The full set of entries below is to be returned unchanged.

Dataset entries
○ ○ ○ ○ ○

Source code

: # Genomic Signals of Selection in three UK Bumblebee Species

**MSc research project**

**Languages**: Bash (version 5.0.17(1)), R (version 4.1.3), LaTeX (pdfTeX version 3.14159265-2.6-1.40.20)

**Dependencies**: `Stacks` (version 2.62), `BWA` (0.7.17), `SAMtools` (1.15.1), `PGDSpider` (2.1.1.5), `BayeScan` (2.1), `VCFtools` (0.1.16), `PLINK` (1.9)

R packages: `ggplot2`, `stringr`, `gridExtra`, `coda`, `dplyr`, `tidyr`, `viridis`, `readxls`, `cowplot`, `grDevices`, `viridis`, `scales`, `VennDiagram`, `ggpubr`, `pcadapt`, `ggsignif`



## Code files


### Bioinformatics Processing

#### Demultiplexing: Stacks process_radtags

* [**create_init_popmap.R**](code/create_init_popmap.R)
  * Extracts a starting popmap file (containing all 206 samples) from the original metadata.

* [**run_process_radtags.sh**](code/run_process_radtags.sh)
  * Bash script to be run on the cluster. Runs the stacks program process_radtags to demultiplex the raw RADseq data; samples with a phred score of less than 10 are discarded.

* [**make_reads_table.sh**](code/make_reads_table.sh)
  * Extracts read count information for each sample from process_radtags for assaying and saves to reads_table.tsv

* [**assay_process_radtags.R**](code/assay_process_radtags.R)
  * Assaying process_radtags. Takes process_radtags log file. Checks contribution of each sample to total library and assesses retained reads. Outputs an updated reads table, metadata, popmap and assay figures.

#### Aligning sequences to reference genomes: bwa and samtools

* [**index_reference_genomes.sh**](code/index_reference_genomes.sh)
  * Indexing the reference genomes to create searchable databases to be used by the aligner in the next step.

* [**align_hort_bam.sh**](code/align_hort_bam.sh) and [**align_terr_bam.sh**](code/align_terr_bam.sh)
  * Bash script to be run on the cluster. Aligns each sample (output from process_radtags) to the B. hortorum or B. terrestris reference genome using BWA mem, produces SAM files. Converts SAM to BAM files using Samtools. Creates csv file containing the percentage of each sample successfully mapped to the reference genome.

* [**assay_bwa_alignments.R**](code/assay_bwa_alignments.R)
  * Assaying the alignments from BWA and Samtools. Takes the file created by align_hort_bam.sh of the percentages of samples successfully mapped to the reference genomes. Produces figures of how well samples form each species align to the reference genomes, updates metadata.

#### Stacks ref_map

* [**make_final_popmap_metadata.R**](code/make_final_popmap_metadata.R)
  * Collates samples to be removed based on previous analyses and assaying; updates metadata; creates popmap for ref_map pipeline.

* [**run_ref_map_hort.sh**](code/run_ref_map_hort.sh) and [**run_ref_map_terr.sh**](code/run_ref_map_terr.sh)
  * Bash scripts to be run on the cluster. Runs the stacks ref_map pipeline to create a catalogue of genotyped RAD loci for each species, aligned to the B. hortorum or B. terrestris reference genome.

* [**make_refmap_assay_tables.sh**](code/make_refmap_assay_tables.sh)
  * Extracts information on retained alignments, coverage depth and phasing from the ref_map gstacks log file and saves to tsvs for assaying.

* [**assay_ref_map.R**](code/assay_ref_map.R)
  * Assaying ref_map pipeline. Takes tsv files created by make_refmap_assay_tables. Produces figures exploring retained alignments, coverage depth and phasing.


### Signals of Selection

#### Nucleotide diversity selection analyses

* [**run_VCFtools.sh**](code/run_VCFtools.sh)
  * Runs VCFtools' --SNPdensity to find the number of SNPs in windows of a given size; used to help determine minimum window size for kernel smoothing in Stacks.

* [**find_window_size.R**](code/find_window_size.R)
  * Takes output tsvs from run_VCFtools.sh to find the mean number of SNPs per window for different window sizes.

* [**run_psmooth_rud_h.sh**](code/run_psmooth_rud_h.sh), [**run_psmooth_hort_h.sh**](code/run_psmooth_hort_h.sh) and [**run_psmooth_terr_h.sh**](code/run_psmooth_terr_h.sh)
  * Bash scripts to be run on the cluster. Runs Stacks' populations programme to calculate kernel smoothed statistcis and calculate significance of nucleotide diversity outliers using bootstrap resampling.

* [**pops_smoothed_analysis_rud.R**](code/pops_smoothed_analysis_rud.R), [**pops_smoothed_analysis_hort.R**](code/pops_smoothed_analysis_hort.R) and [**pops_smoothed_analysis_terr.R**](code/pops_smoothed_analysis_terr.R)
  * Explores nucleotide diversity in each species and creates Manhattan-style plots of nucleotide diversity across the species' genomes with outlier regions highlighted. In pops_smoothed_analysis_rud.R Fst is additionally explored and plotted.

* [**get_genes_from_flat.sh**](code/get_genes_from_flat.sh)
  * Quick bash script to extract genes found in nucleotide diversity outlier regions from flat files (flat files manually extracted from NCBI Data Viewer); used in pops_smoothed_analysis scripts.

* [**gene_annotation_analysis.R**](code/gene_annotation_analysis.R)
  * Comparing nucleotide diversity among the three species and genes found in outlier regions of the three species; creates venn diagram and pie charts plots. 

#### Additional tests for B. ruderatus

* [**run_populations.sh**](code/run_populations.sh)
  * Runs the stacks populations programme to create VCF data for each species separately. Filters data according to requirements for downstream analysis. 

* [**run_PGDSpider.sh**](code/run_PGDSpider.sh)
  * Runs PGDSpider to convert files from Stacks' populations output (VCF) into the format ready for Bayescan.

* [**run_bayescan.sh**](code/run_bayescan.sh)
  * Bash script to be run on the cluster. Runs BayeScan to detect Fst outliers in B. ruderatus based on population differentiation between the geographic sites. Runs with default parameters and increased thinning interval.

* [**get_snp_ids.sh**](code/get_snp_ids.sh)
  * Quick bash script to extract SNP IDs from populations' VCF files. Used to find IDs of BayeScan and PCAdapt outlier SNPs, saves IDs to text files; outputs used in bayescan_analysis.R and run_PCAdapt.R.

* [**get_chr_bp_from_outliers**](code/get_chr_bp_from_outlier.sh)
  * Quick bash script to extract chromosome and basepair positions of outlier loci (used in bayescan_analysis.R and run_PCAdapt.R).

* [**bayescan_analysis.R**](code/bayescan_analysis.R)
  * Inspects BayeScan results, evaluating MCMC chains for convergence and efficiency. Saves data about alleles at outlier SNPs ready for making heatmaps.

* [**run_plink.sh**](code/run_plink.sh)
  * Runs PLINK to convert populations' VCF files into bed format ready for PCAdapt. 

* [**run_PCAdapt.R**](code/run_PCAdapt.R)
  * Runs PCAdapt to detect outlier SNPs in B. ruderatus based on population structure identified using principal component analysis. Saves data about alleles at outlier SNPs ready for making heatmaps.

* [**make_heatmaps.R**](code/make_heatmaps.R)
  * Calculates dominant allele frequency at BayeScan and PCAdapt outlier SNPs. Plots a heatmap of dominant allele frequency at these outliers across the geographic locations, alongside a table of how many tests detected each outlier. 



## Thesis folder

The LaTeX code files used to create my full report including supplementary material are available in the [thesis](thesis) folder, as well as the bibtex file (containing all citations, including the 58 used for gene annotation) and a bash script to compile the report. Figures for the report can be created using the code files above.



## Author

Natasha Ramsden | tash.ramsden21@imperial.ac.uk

○ ○ ○ ○ ○

## Written reply
Source code

: # Genomic Signals of Selection in three UK Bumblebee Species

**MSc research project**

**Languages**: Bash (version 5.0.17(1)), R (version 4.1.3), LaTeX (pdfTeX version 3.14159265-2.6-1.40.20)

**Dependencies**: `Stacks` (version 2.62), `BWA` (0.7.17), `SAMtools` (1.15.1), `PGDSpider` (2.1.1.5), `BayeScan` (2.1), `VCFtools` (0.1.16), `PLINK` (1.9)

R packages: `ggplot2`, `stringr`, `gridExtra`, `coda`, `dplyr`, `tidyr`, `viridis`, `readxls`, `cowplot`, `grDevices`, `viridis`, `scales`, `VennDiagram`, `ggpubr`, `pcadapt`, `ggsignif`



## Code files


### Bioinformatics Processing

#### Demultiplexing: Stacks process_radtags

* [**create_init_popmap.R**](code/create_init_popmap.R)
  * Extracts a starting popmap file (containing all 206 samples) from the original metadata.

* [**run_process_radtags.sh**](code/run_process_radtags.sh)
  * Bash script to be run on the cluster. Runs the stacks program process_radtags to demultiplex the raw RADseq data; samples with a phred score of less than 10 are discarded.

* [**make_reads_table.sh**](code/make_reads_table.sh)
  * Extracts read count information for each sample from process_radtags for assaying and saves to reads_table.tsv

* [**assay_process_radtags.R**](code/assay_process_radtags.R)
  * Assaying process_radtags. Takes process_radtags log file. Checks contribution of each sample to total library and assesses retained reads. Outputs an updated reads table, metadata, popmap and assay figures.

#### Aligning sequences to reference genomes: bwa and samtools

* [**index_reference_genomes.sh**](code/index_reference_genomes.sh)
  * Indexing the reference genomes to create searchable databases to be used by the aligner in the next step.

* [**align_hort_bam.sh**](code/align_hort_bam.sh) and [**align_terr_bam.sh**](code/align_terr_bam.sh)
  * Bash script to be run on the cluster. Aligns each sample (output from process_radtags) to the B. hortorum or B. terrestris reference genome using BWA mem, produces SAM files. Converts SAM to BAM files using Samtools. Creates csv file containing the percentage of each sample successfully mapped to the reference genome.

* [**assay_bwa_alignments.R**](code/assay_bwa_alignments.R)
  * Assaying the alignments from BWA and Samtools. Takes the file created by align_hort_bam.sh of the percentages of samples successfully mapped to the reference genomes. Produces figures of how well samples form each species align to the reference genomes, updates metadata.

#### Stacks ref_map

* [**make_final_popmap_metadata.R**](code/make_final_popmap_metadata.R)
  * Collates samples to be removed based on previous analyses and assaying; updates metadata; creates popmap for ref_map pipeline.

* [**run_ref_map_hort.sh**](code/run_ref_map_hort.sh) and [**run_ref_map_terr.sh**](code/run_ref_map_terr.sh)
  * Bash scripts to be run on the cluster. Runs the stacks ref_map pipeline to create a catalogue of genotyped RAD loci for each species, aligned to the B. hortorum or B. terrestris reference genome.

* [**make_refmap_assay_tables.sh**](code/make_refmap_assay_tables.sh)
  * Extracts information on retained alignments, coverage depth and phasing from the ref_map gstacks log file and saves to tsvs for assaying.

* [**assay_ref_map.R**](code/assay_ref_map.R)
  * Assaying ref_map pipeline. Takes tsv files created by make_refmap_assay_tables. Produces figures exploring retained alignments, coverage depth and phasing.


### Signals of Selection

#### Nucleotide diversity selection analyses

* [**run_VCFtools.sh**](code/run_VCFtools.sh)
  * Runs VCFtools' --SNPdensity to find the number of SNPs in windows of a given size; used to help determine minimum window size for kernel smoothing in Stacks.

* [**find_window_size.R**](code/find_window_size.R)
  * Takes output tsvs from run_VCFtools.sh to find the mean number of SNPs per window for different window sizes.

* [**run_psmooth_rud_h.sh**](code/run_psmooth_rud_h.sh), [**run_psmooth_hort_h.sh**](code/run_psmooth_hort_h.sh) and [**run_psmooth_terr_h.sh**](code/run_psmooth_terr_h.sh)
  * Bash scripts to be run on the cluster. Runs Stacks' populations programme to calculate kernel smoothed statistcis and calculate significance of nucleotide diversity outliers using bootstrap resampling.

* [**pops_smoothed_analysis_rud.R**](code/pops_smoothed_analysis_rud.R), [**pops_smoothed_analysis_hort.R**](code/pops_smoothed_analysis_hort.R) and [**pops_smoothed_analysis_terr.R**](code/pops_smoothed_analysis_terr.R)
  * Explores nucleotide diversity in each species and creates Manhattan-style plots of nucleotide diversity across the species' genomes with outlier regions highlighted. In pops_smoothed_analysis_rud.R Fst is additionally explored and plotted.

* [**get_genes_from_flat.sh**](code/get_genes_from_flat.sh)
  * Quick bash script to extract genes found in nucleotide diversity outlier regions from flat files (flat files manually extracted from NCBI Data Viewer); used in pops_smoothed_analysis scripts.

* [**gene_annotation_analysis.R**](code/gene_annotation_analysis.R)
  * Comparing nucleotide diversity among the three species and genes found in outlier regions of the three species; creates venn diagram and pie charts plots. 

#### Additional tests for B. ruderatus

* [**run_populations.sh**](code/run_populations.sh)
  * Runs the stacks populations programme to create VCF data for each species separately. Filters data according to requirements for downstream analysis. 

* [**run_PGDSpider.sh**](code/run_PGDSpider.sh)
  * Runs PGDSpider to convert files from Stacks' populations output (VCF) into the format ready for Bayescan.

* [**run_bayescan.sh**](code/run_bayescan.sh)
  * Bash script to be run on the cluster. Runs BayeScan to detect Fst outliers in B. ruderatus based on population differentiation between the geographic sites. Runs with default parameters and increased thinning interval.

* [**get_snp_ids.sh**](code/get_snp_ids.sh)
  * Quick bash script to extract SNP IDs from populations' VCF files. Used to find IDs of BayeScan and PCAdapt outlier SNPs, saves IDs to text files; outputs used in bayescan_analysis.R and run_PCAdapt.R.

* [**get_chr_bp_from_outliers**](code/get_chr_bp_from_outlier.sh)
  * Quick bash script to extract chromosome and basepair positions of outlier loci (used in bayescan_analysis.R and run_PCAdapt.R).

* [**bayescan_analysis.R**](code/bayescan_analysis.R)
  * Inspects BayeScan results, evaluating MCMC chains for convergence and efficiency. Saves data about alleles at outlier SNPs ready for making heatmaps.

* [**run_plink.sh**](code/run_plink.sh)
  * Runs PLINK to convert populations' VCF files into bed format ready for PCAdapt. 

* [**run_PCAdapt.R**](code/run_PCAdapt.R)
  * Runs PCAdapt to detect outlier SNPs in B. ruderatus based on population structure identified using principal component analysis. Saves data about alleles at outlier SNPs ready for making heatmaps.

* [**make_heatmaps.R**](code/make_heatmaps.R)
  * Calculates dominant allele frequency at BayeScan and PCAdapt outlier SNPs. Plots a heatmap of dominant allele frequency at these outliers across the geographic locations, alongside a table of how many tests detected each outlier. 



## Thesis folder

The LaTeX code files used to create my full report including supplementary material are available in the [thesis](thesis) folder, as well as the bibtex file (containing all citations, including the 58 used for gene annotation) and a bash script to compile the report. Figures for the report can be created using the code files above.



## Author

Natasha Ramsden | tash.ramsden21@imperial.ac.uk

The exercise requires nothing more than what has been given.